La nature comme espace de réflexion

Escapade dans l’univers coloré de José Luis

José se déplace habituellement plusieurs fois par semaine pour des rencontres en personne. De Montréal à Québec en passant par Drummondville et Gaspé, il a le souci de s’imprégner du territoire, de la matière avec laquelle il aura à travailler et en profite pour approfondir son contact humain avec les gens. Tout est dans la subtilité de l’expérience avec le réel. José est de la vieille école. Un old school bien assumé qui danse sur du David Bowie. Il accepte de me rejoindre dans ma salle de rencontre virtuelle sur Zoom, cet espace cybernétique qui est devenu le théâtre de belles connexions humaines dernièrement.

« La nature, c’est un espace de réflexion, un laboratoire. »

L’artiste en art visuel formé en architecture s’anime lorsqu’il évoque sa relation avec la nature. Les forêts tout comme les terrains vagues abandonnés semblent être de grands complices gorgés de possibilités.

« J’aime m’insérer dans cette nature. Défricher l’endroit. Au début, j’imposais mon travail à la nature. Maintenant, c’est la nature qui se présente dans mon travail. »

Ce lien profond avec l’espace provoque aussi une contamination positive auprès des gens. Le spectateur devient un acteur qui s’active au contact de sa création. Ainsi émerge une communion public-nature-espace où les objets prennent vie et racontent des histoires.

« La réutilisation des objets est en lien avec ma démarche. C’est conceptuel, c’est l’essence de l’oeuvre. »

Au-delà du souci de développement durable, José Luis parcours les écocentres de la province à la recherche de trésors abandonnés qui ont tant à raconter. Eux aussi sont des spectateurs de notre civilisation, des participants actifs de la vie moderne. Notre histoire se trouve dans ces objets qu’on aime tant et qui nous habitent trop souvent; ils sont de grands évocateurs de sens. Dans cette belle mise en scène, ils reprennent vie et dialoguent entre eux et avec nous.

D’une scène à l’autre, les couleurs vibrantes reviennent, s’amalgament et se transforment. Ces univers colorés génèrent un impact assuré, elles sont en fait des explosions de joie à grande échelle qui ne peuvent être ignorées.

« Il existe un fil conducteur entre les projets, c’est une thématique qui évolue, qui se déplace d’un projet à l’autre. Ça devient l’âme, la colonne vertébrale conceptuelle de mon travail.»
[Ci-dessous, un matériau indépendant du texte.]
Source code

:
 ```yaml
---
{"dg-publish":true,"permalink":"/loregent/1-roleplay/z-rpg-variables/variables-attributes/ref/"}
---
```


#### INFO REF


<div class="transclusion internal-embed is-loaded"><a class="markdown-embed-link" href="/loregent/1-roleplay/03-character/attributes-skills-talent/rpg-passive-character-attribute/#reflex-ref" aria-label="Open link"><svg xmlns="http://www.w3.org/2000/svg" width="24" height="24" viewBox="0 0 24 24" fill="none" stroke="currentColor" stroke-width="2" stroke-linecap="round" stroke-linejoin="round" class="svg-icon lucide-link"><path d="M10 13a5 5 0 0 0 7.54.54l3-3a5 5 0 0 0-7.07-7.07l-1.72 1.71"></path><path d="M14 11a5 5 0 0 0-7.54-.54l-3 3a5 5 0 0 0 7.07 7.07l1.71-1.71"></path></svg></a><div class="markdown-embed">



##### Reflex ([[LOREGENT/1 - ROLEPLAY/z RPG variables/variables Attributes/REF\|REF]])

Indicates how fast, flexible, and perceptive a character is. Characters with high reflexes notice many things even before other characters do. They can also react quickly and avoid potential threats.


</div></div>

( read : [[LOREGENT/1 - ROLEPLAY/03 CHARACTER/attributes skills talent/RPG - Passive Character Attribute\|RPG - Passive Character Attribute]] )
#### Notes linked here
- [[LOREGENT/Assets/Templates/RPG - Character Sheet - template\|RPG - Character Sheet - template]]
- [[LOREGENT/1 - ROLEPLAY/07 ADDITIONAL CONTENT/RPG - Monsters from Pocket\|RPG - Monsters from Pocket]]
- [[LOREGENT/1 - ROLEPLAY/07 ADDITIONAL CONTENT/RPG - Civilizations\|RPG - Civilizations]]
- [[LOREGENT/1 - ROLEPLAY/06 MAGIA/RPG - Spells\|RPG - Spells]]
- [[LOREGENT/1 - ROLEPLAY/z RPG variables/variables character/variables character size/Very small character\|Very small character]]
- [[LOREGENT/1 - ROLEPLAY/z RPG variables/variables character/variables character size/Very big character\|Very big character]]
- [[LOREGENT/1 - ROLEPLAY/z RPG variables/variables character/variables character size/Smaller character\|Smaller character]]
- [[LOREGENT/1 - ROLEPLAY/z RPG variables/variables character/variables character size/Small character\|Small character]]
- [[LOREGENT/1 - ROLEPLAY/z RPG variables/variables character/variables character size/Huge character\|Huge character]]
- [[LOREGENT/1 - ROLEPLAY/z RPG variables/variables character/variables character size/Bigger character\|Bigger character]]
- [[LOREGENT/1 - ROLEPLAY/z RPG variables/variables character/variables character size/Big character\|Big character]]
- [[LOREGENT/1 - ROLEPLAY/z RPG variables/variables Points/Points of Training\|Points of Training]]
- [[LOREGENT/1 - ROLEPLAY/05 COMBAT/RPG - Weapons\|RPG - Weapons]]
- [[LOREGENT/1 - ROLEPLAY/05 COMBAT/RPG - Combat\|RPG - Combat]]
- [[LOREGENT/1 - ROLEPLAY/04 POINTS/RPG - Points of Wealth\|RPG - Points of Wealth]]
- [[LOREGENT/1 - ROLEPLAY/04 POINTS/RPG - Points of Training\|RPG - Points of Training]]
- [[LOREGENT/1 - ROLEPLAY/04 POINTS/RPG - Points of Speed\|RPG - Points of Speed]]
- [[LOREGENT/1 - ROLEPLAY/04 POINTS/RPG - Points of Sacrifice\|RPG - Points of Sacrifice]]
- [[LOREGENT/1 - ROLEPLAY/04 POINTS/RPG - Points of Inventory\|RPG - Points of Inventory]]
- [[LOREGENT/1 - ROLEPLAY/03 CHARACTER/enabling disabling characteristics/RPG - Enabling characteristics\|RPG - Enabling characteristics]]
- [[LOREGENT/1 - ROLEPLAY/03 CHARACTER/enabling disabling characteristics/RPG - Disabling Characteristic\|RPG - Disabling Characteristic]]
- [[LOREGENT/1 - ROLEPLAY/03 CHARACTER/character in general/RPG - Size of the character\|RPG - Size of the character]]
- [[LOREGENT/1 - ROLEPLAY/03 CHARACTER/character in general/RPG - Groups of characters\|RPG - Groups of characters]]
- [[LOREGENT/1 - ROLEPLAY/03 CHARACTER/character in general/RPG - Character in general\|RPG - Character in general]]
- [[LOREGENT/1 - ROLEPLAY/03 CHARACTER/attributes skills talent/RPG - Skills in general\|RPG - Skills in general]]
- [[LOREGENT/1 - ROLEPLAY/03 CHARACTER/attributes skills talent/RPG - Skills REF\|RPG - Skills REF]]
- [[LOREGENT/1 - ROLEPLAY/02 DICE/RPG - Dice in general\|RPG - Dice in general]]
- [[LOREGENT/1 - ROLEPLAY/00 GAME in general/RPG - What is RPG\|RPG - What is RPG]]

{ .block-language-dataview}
Les arc-en-ciel ont soudainement apparu dans notre quotidien. Rassurants, ils affichent leurs couleurs sans crainte aux fenêtres en nous soufflant à l’oreille que ça ira bien. Des horticulteurs écossais créent des plate-bandes florales en forme d’arc-en-ciel, de banals spaghettis de piscines deviennent des arches réconfortants dans les banlieues du Québec. On ne peut rester indifférent face à ces grandes manifestations du public, à ces actions remplies d’espoir, de créativité et de fragilité.

« Il y a une place importante du public dans l’art. Cette manifestation spontanée démontre un besoin de création. Des fois c’est une sorte de thérapie. Le public se donne ce droit, cette liberté. C’est important ça. Je trouve ce phénomène très inspirant.»

Pour ce sculpteur de paysages et d’objets contemporains, qu’il soit temporaire, permanent tout simplement éphémère, l’art public a une fonction pédagogique et est nécessairement un apport important à la communauté. C’est une accumulation de petits gestes. Les uns s’inspirent des autres et on construit ainsi un dialogue lyrique qui évolue collectivement.

« L’art dans toutes ses expressions, l’être humain a besoin de ça. J’aimerais qu’on s’en rappelle plus souvent, pas juste en temps de crise. »

Le phénomène des arc-en-ciel n’est pas unique en son genre. En temps de crise, les manifestations collective sous toutes ses formes deviennent un passage obligé, une opportunité de connecter avec quelques chose plus grand que soi. Les moments de crise sont là pour remettre les choses en perspectives, pour nous forcer à revoir nos priorités. C’est une exfoliation difficile, intense, bien que parfois nécessaire pour laisser place au changement.

Et la couleur dans tout ça. Pourquoi est-elle omniprésente actuellement?

« La couleur et les petits moments de folie, on peut les prendre tous les jours, pas seulement dans des moments critiques. »

On se permet d’éclater, de briller de mille feux pour se sentir exister. Pour exprimer quelques chose trop longtemps laissé de côté. Ça nous permet de lâcher notre fou. C’est une façon de crier qu’on est là, qu’on existe et qu’on veut connecter.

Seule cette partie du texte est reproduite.